### [Working data]

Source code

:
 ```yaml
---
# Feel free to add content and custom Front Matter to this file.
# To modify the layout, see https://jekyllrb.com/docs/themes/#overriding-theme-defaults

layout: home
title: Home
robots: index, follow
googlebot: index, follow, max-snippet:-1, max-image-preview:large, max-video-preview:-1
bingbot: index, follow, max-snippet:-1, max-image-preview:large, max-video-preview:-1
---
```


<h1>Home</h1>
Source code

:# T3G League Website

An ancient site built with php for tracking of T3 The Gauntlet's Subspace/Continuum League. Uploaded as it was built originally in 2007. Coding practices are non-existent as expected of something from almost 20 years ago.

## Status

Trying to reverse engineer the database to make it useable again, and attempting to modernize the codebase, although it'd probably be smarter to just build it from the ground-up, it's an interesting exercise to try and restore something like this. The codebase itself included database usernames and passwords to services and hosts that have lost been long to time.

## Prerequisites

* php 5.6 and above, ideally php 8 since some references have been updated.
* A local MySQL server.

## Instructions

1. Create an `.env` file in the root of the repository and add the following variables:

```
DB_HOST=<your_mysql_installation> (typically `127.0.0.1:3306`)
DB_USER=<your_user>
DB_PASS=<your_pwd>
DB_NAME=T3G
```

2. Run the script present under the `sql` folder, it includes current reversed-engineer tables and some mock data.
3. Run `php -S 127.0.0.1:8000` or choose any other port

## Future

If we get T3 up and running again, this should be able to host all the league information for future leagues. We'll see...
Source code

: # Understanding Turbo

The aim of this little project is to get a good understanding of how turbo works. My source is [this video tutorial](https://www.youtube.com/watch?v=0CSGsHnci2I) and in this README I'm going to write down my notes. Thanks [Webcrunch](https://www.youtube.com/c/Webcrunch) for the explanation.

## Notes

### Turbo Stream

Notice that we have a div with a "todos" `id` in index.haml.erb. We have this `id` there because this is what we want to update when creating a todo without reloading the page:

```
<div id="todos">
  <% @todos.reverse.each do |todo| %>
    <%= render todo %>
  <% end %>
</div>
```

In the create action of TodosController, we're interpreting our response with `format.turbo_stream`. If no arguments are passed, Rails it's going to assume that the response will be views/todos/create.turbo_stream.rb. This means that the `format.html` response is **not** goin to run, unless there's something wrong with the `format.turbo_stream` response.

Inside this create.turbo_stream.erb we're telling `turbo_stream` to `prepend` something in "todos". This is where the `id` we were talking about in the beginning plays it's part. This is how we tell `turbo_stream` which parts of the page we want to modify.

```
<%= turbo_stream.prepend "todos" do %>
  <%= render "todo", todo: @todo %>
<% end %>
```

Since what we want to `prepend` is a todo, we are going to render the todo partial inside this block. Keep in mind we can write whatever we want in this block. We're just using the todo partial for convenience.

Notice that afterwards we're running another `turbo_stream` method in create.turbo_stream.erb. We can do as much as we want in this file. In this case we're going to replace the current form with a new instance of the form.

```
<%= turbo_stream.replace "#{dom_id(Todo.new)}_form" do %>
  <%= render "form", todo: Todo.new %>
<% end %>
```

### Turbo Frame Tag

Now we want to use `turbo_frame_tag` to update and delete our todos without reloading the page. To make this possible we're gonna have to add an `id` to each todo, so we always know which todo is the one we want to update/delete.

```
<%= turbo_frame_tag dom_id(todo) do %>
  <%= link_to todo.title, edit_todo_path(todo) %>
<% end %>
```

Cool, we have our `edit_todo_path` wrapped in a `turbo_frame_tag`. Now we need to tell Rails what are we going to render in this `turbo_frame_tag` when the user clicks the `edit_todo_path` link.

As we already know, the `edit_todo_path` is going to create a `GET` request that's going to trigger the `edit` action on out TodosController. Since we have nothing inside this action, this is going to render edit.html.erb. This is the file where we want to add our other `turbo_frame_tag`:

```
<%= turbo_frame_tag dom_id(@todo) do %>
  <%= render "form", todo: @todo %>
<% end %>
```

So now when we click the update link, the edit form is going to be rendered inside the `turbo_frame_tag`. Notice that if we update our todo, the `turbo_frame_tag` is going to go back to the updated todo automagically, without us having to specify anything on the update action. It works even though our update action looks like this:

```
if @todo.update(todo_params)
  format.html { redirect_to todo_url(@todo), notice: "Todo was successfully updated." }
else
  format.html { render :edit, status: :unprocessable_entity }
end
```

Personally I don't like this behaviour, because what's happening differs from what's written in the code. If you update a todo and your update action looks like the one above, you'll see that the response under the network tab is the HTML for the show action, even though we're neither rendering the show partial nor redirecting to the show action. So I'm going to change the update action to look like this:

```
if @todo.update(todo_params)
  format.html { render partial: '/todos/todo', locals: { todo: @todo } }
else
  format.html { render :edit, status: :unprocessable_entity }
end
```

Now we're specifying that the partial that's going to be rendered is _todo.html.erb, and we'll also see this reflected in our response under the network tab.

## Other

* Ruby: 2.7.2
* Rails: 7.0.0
* * *
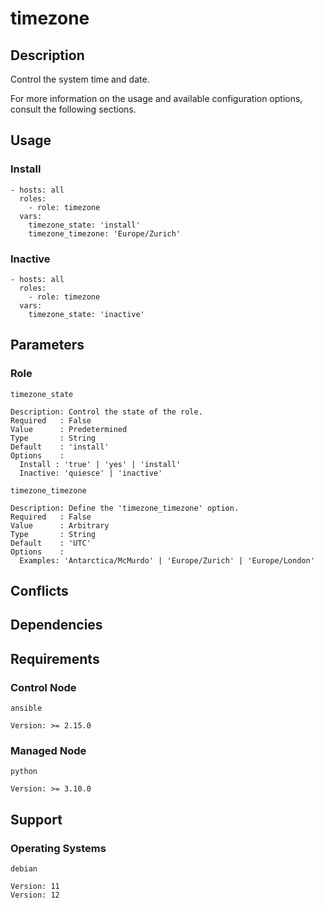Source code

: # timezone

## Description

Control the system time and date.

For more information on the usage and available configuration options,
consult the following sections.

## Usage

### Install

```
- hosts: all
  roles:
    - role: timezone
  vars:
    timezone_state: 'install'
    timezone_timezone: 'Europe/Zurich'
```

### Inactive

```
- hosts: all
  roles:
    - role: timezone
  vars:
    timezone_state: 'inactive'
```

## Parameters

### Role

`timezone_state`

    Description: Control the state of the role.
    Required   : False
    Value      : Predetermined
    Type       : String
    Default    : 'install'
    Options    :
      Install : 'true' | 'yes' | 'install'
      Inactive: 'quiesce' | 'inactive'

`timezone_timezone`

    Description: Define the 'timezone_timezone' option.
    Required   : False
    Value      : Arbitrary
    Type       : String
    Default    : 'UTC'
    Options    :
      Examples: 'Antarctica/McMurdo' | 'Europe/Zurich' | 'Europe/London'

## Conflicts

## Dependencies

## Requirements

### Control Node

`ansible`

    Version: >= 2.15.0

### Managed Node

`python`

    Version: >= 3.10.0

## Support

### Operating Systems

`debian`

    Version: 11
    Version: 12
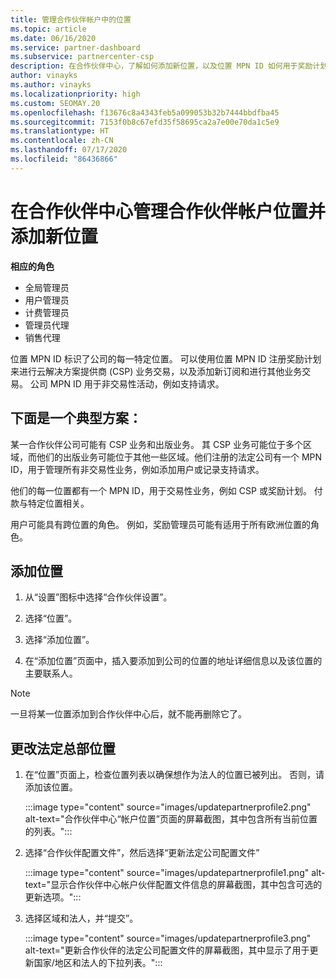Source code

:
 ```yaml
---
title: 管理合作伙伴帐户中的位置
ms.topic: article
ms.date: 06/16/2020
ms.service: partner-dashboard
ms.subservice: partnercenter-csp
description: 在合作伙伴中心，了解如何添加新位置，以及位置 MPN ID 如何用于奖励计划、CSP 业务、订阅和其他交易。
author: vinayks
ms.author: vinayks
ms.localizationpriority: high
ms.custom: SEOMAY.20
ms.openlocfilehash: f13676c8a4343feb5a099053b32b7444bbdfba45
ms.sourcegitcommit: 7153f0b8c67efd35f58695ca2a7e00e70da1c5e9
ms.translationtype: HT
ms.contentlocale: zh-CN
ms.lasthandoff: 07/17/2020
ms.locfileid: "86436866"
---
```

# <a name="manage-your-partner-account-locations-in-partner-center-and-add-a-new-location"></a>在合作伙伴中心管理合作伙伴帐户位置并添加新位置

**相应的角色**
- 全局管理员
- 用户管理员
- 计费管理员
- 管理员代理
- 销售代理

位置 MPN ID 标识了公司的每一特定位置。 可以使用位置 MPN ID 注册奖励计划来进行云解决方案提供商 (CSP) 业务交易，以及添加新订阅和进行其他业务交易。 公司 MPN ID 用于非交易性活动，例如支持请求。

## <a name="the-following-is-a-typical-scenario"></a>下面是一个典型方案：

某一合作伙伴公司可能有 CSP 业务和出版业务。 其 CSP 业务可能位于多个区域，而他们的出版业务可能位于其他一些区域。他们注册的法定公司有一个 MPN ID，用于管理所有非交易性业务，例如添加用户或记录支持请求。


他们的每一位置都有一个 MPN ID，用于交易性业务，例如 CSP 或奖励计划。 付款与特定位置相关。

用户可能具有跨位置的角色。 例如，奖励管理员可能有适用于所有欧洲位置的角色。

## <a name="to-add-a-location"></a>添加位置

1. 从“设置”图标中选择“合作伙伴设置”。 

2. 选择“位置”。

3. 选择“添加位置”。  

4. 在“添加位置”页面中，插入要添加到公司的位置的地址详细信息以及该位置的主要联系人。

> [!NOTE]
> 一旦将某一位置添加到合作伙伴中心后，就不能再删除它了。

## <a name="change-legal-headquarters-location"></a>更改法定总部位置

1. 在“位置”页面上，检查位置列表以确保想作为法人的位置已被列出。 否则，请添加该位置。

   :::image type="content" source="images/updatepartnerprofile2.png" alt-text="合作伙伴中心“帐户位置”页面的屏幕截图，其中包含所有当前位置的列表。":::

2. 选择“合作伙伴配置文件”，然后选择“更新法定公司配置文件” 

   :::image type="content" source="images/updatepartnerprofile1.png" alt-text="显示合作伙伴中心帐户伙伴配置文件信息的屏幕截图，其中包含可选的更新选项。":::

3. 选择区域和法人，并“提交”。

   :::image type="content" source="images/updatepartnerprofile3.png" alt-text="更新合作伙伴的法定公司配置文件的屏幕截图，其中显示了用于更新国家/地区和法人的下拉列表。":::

### [Task prompt]
Check each line in the data for the word "https", then report only how many lines contain it.

### [Answer for this exercise]
2